Task goal:
Write out the data once more, exactly as it reads.
· · · · ·
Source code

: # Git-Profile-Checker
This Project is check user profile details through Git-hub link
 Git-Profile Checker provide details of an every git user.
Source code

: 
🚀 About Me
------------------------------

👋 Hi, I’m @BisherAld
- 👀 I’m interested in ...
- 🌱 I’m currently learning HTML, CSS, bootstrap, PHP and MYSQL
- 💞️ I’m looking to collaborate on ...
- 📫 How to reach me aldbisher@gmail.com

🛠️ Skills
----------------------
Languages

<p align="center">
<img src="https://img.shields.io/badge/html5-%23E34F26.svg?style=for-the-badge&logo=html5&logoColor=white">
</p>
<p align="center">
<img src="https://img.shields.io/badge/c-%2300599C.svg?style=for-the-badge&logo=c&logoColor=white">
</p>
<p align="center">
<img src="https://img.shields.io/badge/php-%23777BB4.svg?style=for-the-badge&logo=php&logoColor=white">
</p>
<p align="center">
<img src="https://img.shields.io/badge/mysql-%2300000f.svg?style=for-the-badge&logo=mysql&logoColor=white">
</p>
· · · · ·
Reply to the exercise:
Source code

: # Git-Profile-Checker
This Project is check user profile details through Git-hub link
 Git-Profile Checker provide details of an every git user.
Source code

: 
🚀 About Me
------------------------------

👋 Hi, I’m @BisherAld
- 👀 I’m interested in ...
- 🌱 I’m currently learning HTML, CSS, bootstrap, PHP and MYSQL
- 💞️ I’m looking to collaborate on ...
- 📫 How to reach me aldbisher@gmail.com

🛠️ Skills
----------------------
Languages

<p align="center">
<img src="https://img.shields.io/badge/html5-%23E34F26.svg?style=for-the-badge&logo=html5&logoColor=white">
</p>
<p align="center">
<img src="https://img.shields.io/badge/c-%2300599C.svg?style=for-the-badge&logo=c&logoColor=white">
</p>
<p align="center">
<img src="https://img.shields.io/badge/php-%23777BB4.svg?style=for-the-badge&logo=php&logoColor=white">
</p>
<p align="center">
<img src="https://img.shields.io/badge/mysql-%2300000f.svg?style=for-the-badge&logo=mysql&logoColor=white">
</p>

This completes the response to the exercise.